Dopo molti mesi di pensieri, ripensamenti, idee luminose e amletici dubbi, quello che vi trovate sotto gli occhi è il Nuovo Periscopio. Molto, forse troppo ardito, colorato, anticonvenzionale, diverso da tutti gli altri media in circolazione, in edicola o sul web.

Se già frequentate  queste pagine, se vi piace o almeno vi incuriosisce Periscopio, la sua nuova veste grafica e i nuovi contenuti vi faranno saltare di gioia. Non esiste in natura un quotidiano online con il coraggio e/o l’incoscienza di criticare e capovolgere l’impostazione classica di questo “il giornale” un’idea (geniale) nata 270 anni fa, ma che ha introdotto  dei codici precisi rimasti quasi inalterati. Nemmeno la rivoluzione digitale, la democrazia informava, la nascita della Rete, l’esplosione dei social media, hanno cambiato di molto le testate giornalistiche, il loro ordine, la loro noia.

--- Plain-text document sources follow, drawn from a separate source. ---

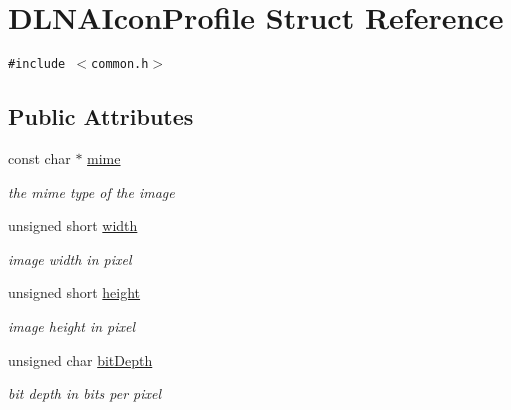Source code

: \hypertarget{structDLNAIconProfile}{
\section{DLNAIconProfile Struct Reference}
\label{structDLNAIconProfile}
}
{\tt \#include $<$common.h$>$}

\subsection*{Public Attributes}
\begin{CompactItemize}
\item 
\hypertarget{structDLNAIconProfile_d5dc566526b37cddf1cfd14fa1efa509}{
const char $\ast$ \hyperlink{structDLNAIconProfile_d5dc566526b37cddf1cfd14fa1efa509}{mime}}
\label{structDLNAIconProfile_d5dc566526b37cddf1cfd14fa1efa509}

\begin{CompactList}\small\item\em the mime type of the image \item\end{CompactList}\item 
\hypertarget{structDLNAIconProfile_b570aed93a91d6629a5f14ac28bb474d}{
unsigned short \hyperlink{structDLNAIconProfile_b570aed93a91d6629a5f14ac28bb474d}{width}}
\label{structDLNAIconProfile_b570aed93a91d6629a5f14ac28bb474d}

\begin{CompactList}\small\item\em image width in pixel \item\end{CompactList}\item 
\hypertarget{structDLNAIconProfile_80d7178a6681bef071a5c8e3598e54fb}{
unsigned short \hyperlink{structDLNAIconProfile_80d7178a6681bef071a5c8e3598e54fb}{height}}
\label{structDLNAIconProfile_80d7178a6681bef071a5c8e3598e54fb}

\begin{CompactList}\small\item\em image height in pixel \item\end{CompactList}\item 
\hypertarget{structDLNAIconProfile_7c3a12a0f4673cd6d9b49895326b99c3}{
unsigned char \hyperlink{structDLNAIconProfile_7c3a12a0f4673cd6d9b49895326b99c3}{bitDepth}}
\label{structDLNAIconProfile_7c3a12a0f4673cd6d9b49895326b99c3}

\begin{CompactList}\small\item\em bit depth in bits per pixel \item\end{CompactList}\end{CompactItemize}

Tanto che qualcuno si è chiesto se ancora servono, se hanno ancora un ruolo e un senso i quotidiani.  Arrivano sempre “dopo la notizia”, mettono tutti lo stesso titolo in prima pagina, seguono diligentemente il pensiero unico e il potente di turno, ricalcano in fotocopia le solite sezioni interne: politica interna, esteri, cronaca, economia, sport…. Anche le parole sembrano piene di polvere, perché il linguaggio giornalistico, invece di arricchirsi, si è impoverito.  Il vocabolario dei quotidiani registra e riproduce quello del sottobosco politico e della chiacchiera televisiva, oppure insegue inutilmente la grande nuvola confusa del web.

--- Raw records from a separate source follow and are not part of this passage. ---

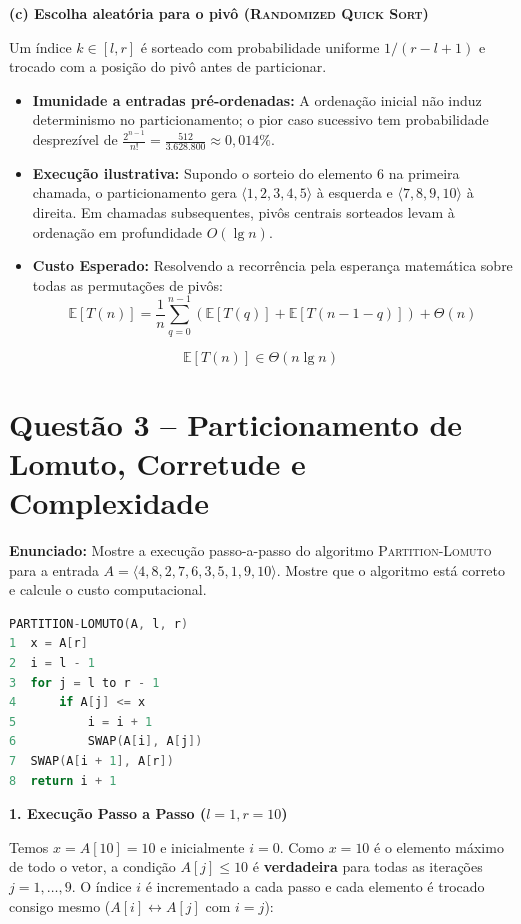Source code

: \documentclass[11pt,a4paper]{article}
\newcommand{\res}[1]{\[\boxed{#1}\]}
\newcommand{\topico}[1]{\par\medskip\textbf{\color{azul}#1}\par}
\newcommand{\questao}[2]{\section*{Questão #1 -- #2}}
\begin{document}
\topico{(c) Escolha aleatória para o pivô (\textsc{Randomized Quick Sort})}
Um índice $k \in [l, r]$ é sorteado com probabilidade uniforme $1/(r-l+1)$ e trocado com a posição do pivô antes de particionar.
\begin{itemize}
  \item \textbf{Imunidade a entradas pré-ordenadas:} A ordenação inicial não induz determinismo no particionamento; o pior caso sucessivo tem probabilidade desprezível de $\frac{2^{n-1}}{n!} = \frac{512}{3.628.800} \approx 0{,}014\%$.
  \item \textbf{Execução ilustrativa:} Supondo o sorteio do elemento $6$ na primeira chamada, o particionamento gera $\langle 1, 2, 3, 4, 5 \rangle$ à esquerda e $\langle 7, 8, 9, 10 \rangle$ à direita. Em chamadas subsequentes, pivôs centrais sorteados levam à ordenação em profundidade $O(\lg n)$.
  \item \textbf{Custo Esperado:} Resolvendo a recorrência pela esperança matemática sobre todas as permutações de pivôs:
  \[
  \mathbb{E}[T(n)] = \frac{1}{n}\sum_{q=0}^{n-1} \left( \mathbb{E}[T(q)] + \mathbb{E}[T(n-1-q)] \right) + \Theta(n)
  \]
\end{itemize}
\res{\mathbb{E}[T(n)] \in \Theta(n \lg n)}

\newpage
\questao{3}{Particionamento de Lomuto, Corretude e Complexidade}

\textbf{Enunciado:} Mostre a execução passo-a-passo do algoritmo \textsc{Partition-Lomuto} para a entrada $A = \langle 4, 8, 2, 7, 6, 3, 5, 1, 9, 10 \rangle$. Mostre que o algoritmo está correto e calcule o custo computacional.

\begin{lstlisting}[language=C]
PARTITION-LOMUTO(A, l, r)
1  x = A[r]
2  i = l - 1
3  for j = l to r - 1
4      if A[j] <= x
5          i = i + 1
6          SWAP(A[i], A[j])
7  SWAP(A[i + 1], A[r])
8  return i + 1
\end{lstlisting}

\topico{1. Execução Passo a Passo ($l=1, r=10$)}
Temos $x = A[10] = 10$ e inicialmente $i = 0$.
Como $x = 10$ é o elemento máximo de todo o vetor, a condição $A[j] \le 10$ é \textbf{verdadeira} para todas as iterações $j = 1, \dots, 9$. O índice $i$ é incrementado a cada passo e cada elemento é trocado consigo mesmo ($A[i] \leftrightarrow A[j]$ com $i=j$):
\end{document}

Periscopio propone un nuovo modo di essere giornale, di fare informazione. di accostare Alto e Basso, di rapportarsi al proprio pubblico. Rompe compartimenti stagni delle sezioni tradizionali di quotidiani. Accoglie e dà riconosce uguale dignità a tutti i generi e tutti linguaggi: così in primo piano ci può essere una notizia, un commento, ma anche una poesia o una vignetta.  Abbandona la rincorsa allo scoop, all’intervista esclusiva, alla firma illustre, proponendo quella che abbiamo chiamato “informazione verticale”: entrare cioè nelle  “cose che accadono fuori e dentro di noi”, denunciare Il Vecchio che resiste e raccontare Il Nuovo che germoglia, stare dalla parte dei diritti e denunciare la diseguaglianza che cresce in Italia e nel mondo. .

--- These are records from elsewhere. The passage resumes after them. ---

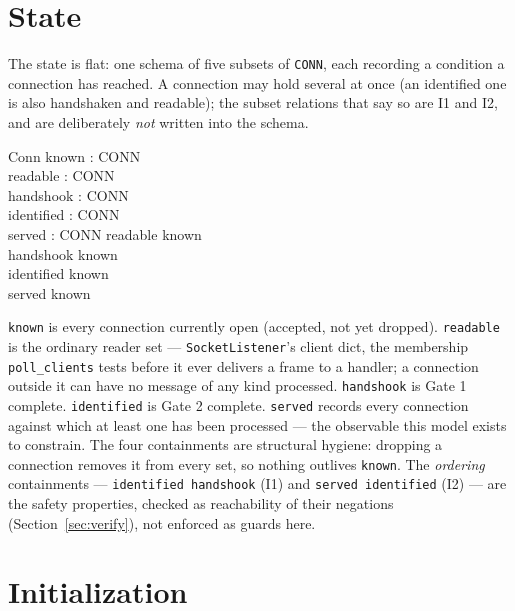 \documentclass[a4paper,10pt,fleqn]{article}
\begin{document}
\section{State}

The state is flat: one schema of five subsets of \texttt{CONN}, each
recording a condition a connection has reached.  A connection may hold
several at once (an identified one is also handshaken and readable); the
subset relations that say so are I1 and I2, and are deliberately
\emph{not} written into the schema.

\begin{schema}{Conn}
  known : \power CONN \\
  readable : \power CONN \\
  handshook : \power CONN \\
  identified : \power CONN \\
  served : \power CONN
\where
  readable \subseteq known \\
  handshook \subseteq known \\
  identified \subseteq known \\
  served \subseteq known
\end{schema}

\texttt{known} is every connection currently open (accepted, not yet
dropped).  \texttt{readable} is the ordinary reader set ---
\texttt{SocketListener}'s client dict, the membership \texttt{poll\_clients}
tests before it ever delivers a frame to a handler; a connection outside
it can have no message of any kind processed.  \texttt{handshook} is
Gate 1 complete.  \texttt{identified} is Gate 2 complete.  \texttt{served}
records every connection against which at least one  has
been processed --- the observable this model exists to constrain.  The
four containments are structural hygiene: dropping a connection removes it
from every set, so nothing outlives \texttt{known}.  The \emph{ordering}
containments --- \texttt{identified \subseteq handshook} (I1) and
\texttt{served \subseteq identified} (I2) --- are the safety properties,
checked as reachability of their negations (Section~\ref{sec:verify}), not
enforced as guards here.

\section{Initialization}
\end{document}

Con il quotidiano di ieri, così si diceva, oggi ci si incarta il pesce. Non Periscopio, la sua “informazione verticale” non invecchia mai e dal nostro archivio di quasi 50.000 articoli (disponibile gratuitamente) si pescano continuamente contenuti utili per integrare le ultime notizie uscite. Non troverete mai, come succede in quasi tutti i quotidiani on line,  le prime tre righe dell’articolo in chiaro… e una piccola tassa per poter leggere tutto il resto.

Sembra una frase retorica ma non lo è: “Periscopio è un giornale senza padrini e senza padroni”. Siamo orgogliosamente antifascisti, pacifisti, nonviolenti, femministi, ambientalisti. Crediamo nella Sinistra (anche se la Sinistra non crede più a se stessa), ma non apparteniamo a nessuna casa politica, non fiancheggiamo nessun partito e nessun leader. Anzi, diffidiamo dei leader e dei capipopolo, perfino degli eroi. Non ci piacciono i muri, quelli materiali come  quelli immateriali, frutto del pregiudizio e dell’egoismo. Ci piace “il popolo” (quello scritto in Costituzione) e vorremmo cancellare “la nazione”, premessa di ogni guerra e  di ogni violenza.

Periscopio è quindi un giornale popolare, non nazionalpopolare. Un quotidiano “generalista”,  scritto per essere letto da tutti (“quelli che hanno letto milioni di libri o che non sanno nemmeno parlare” F. De Gregori), da tutti quelli che coltivano la curiosità, e non dalle elites, dai circoli degli addetti ai lavori, dagli intellettuali del vuoto e della chiacchiera.